### Data shown:
-- Opening Marker --
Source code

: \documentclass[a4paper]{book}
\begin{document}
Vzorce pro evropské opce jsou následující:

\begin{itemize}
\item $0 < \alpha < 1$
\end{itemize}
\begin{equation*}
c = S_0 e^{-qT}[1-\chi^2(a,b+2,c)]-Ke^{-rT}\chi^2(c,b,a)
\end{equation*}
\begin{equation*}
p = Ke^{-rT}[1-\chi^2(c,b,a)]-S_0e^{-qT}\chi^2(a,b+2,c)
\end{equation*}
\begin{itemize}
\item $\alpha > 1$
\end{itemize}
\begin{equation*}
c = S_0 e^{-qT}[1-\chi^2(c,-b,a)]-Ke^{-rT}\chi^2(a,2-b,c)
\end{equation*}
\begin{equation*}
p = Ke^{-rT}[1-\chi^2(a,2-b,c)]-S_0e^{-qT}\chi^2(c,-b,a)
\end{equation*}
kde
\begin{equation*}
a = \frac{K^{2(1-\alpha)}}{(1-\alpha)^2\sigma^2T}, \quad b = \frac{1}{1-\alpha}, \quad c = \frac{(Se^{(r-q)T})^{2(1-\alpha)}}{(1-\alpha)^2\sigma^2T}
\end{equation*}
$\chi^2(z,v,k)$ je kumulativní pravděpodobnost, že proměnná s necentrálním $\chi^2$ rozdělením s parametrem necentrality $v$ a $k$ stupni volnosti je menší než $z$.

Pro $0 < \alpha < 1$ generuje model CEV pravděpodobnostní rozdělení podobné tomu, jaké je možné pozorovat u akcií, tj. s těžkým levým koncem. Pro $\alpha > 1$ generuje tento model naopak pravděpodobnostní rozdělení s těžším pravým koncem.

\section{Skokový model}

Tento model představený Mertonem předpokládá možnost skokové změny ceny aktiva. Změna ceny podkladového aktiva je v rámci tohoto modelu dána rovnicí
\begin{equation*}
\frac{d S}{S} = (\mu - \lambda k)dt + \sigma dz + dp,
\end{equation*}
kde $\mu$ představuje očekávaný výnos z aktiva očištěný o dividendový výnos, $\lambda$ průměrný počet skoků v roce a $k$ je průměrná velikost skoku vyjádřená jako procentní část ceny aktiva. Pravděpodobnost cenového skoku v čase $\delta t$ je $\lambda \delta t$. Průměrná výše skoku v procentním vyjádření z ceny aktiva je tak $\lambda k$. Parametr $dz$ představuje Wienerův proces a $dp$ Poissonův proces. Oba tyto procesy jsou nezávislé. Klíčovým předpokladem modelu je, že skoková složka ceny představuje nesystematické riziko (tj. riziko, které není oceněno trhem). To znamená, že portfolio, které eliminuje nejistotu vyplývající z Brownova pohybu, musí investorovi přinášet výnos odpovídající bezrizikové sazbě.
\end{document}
-- Closing Marker --
### What you have to do:
Would you restate the entries word for word, omitting none?

### Solution:
Source code

: \documentclass[a4paper]{book}
\begin{document}
Vzorce pro evropské opce jsou následující:

\begin{itemize}
\item $0 < \alpha < 1$
\end{itemize}
\begin{equation*}
c = S_0 e^{-qT}[1-\chi^2(a,b+2,c)]-Ke^{-rT}\chi^2(c,b,a)
\end{equation*}
\begin{equation*}
p = Ke^{-rT}[1-\chi^2(c,b,a)]-S_0e^{-qT}\chi^2(a,b+2,c)
\end{equation*}
\begin{itemize}
\item $\alpha > 1$
\end{itemize}
\begin{equation*}
c = S_0 e^{-qT}[1-\chi^2(c,-b,a)]-Ke^{-rT}\chi^2(a,2-b,c)
\end{equation*}
\begin{equation*}
p = Ke^{-rT}[1-\chi^2(a,2-b,c)]-S_0e^{-qT}\chi^2(c,-b,a)
\end{equation*}
kde
\begin{equation*}
a = \frac{K^{2(1-\alpha)}}{(1-\alpha)^2\sigma^2T}, \quad b = \frac{1}{1-\alpha}, \quad c = \frac{(Se^{(r-q)T})^{2(1-\alpha)}}{(1-\alpha)^2\sigma^2T}
\end{equation*}
$\chi^2(z,v,k)$ je kumulativní pravděpodobnost, že proměnná s necentrálním $\chi^2$ rozdělením s parametrem necentrality $v$ a $k$ stupni volnosti je menší než $z$.

Pro $0 < \alpha < 1$ generuje model CEV pravděpodobnostní rozdělení podobné tomu, jaké je možné pozorovat u akcií, tj. s těžkým levým koncem. Pro $\alpha > 1$ generuje tento model naopak pravděpodobnostní rozdělení s těžším pravým koncem.

\section{Skokový model}

Tento model představený Mertonem předpokládá možnost skokové změny ceny aktiva. Změna ceny podkladového aktiva je v rámci tohoto modelu dána rovnicí
\begin{equation*}
\frac{d S}{S} = (\mu - \lambda k)dt + \sigma dz + dp,
\end{equation*}
kde $\mu$ představuje očekávaný výnos z aktiva očištěný o dividendový výnos, $\lambda$ průměrný počet skoků v roce a $k$ je průměrná velikost skoku vyjádřená jako procentní část ceny aktiva. Pravděpodobnost cenového skoku v čase $\delta t$ je $\lambda \delta t$. Průměrná výše skoku v procentním vyjádření z ceny aktiva je tak $\lambda k$. Parametr $dz$ představuje Wienerův proces a $dp$ Poissonův proces. Oba tyto procesy jsou nezávislé. Klíčovým předpokladem modelu je, že skoková složka ceny představuje nesystematické riziko (tj. riziko, které není oceněno trhem). To znamená, že portfolio, které eliminuje nejistotu vyplývající z Brownova pohybu, musí investorovi přinášet výnos odpovídající bezrizikové sazbě.
\end{document}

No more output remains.